Listed entries Block Start

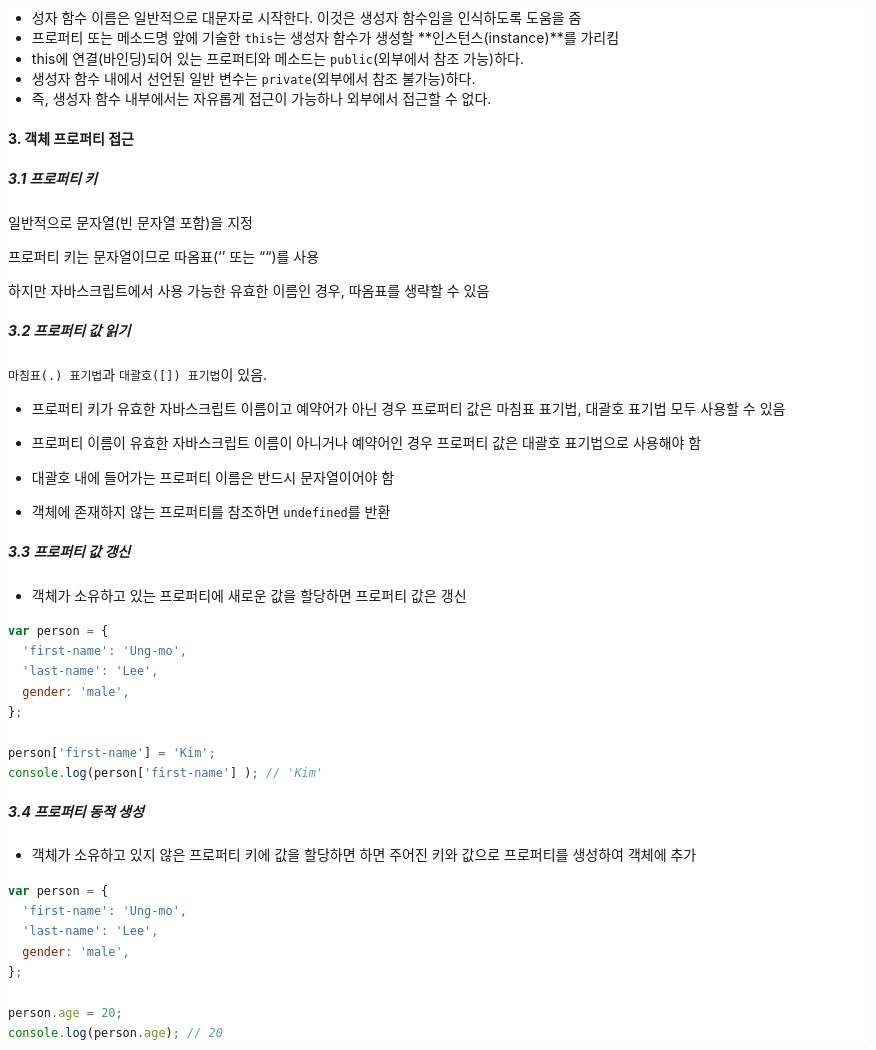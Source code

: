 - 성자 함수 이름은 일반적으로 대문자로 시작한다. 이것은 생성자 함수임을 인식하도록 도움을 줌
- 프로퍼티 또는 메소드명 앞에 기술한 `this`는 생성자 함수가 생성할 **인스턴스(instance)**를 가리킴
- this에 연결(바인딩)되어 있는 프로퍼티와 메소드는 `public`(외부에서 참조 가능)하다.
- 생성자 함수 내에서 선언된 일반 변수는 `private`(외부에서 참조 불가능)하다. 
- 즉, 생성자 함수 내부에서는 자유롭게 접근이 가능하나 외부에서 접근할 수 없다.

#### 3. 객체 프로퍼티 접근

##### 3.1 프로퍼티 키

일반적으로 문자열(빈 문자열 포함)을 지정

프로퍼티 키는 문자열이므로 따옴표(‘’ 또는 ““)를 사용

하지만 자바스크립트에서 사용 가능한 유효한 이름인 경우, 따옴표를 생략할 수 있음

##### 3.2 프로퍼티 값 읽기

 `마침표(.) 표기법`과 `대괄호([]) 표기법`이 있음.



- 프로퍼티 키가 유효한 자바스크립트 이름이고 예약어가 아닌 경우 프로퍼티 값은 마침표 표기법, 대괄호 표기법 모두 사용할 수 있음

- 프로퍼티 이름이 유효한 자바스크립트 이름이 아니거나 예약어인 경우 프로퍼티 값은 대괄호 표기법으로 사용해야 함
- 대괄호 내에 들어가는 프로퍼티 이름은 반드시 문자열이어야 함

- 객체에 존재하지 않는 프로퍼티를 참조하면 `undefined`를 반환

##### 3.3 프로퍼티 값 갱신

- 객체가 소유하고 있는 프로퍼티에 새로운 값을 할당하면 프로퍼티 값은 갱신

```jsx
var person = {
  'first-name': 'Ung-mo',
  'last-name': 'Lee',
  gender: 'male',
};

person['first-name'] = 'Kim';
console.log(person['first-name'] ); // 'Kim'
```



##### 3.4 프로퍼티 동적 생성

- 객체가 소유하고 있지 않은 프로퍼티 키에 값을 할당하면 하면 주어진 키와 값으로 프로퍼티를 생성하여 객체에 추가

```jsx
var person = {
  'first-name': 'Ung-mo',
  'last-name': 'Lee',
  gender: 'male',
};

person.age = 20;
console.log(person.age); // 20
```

Listed entries Block End

■ **Your assignment**: Go through the entries above and copy each line holding the string "console".

■ **Completed task**:
console.log(person['first-name'] ); // 'Kim'
console.log(person.age); // 20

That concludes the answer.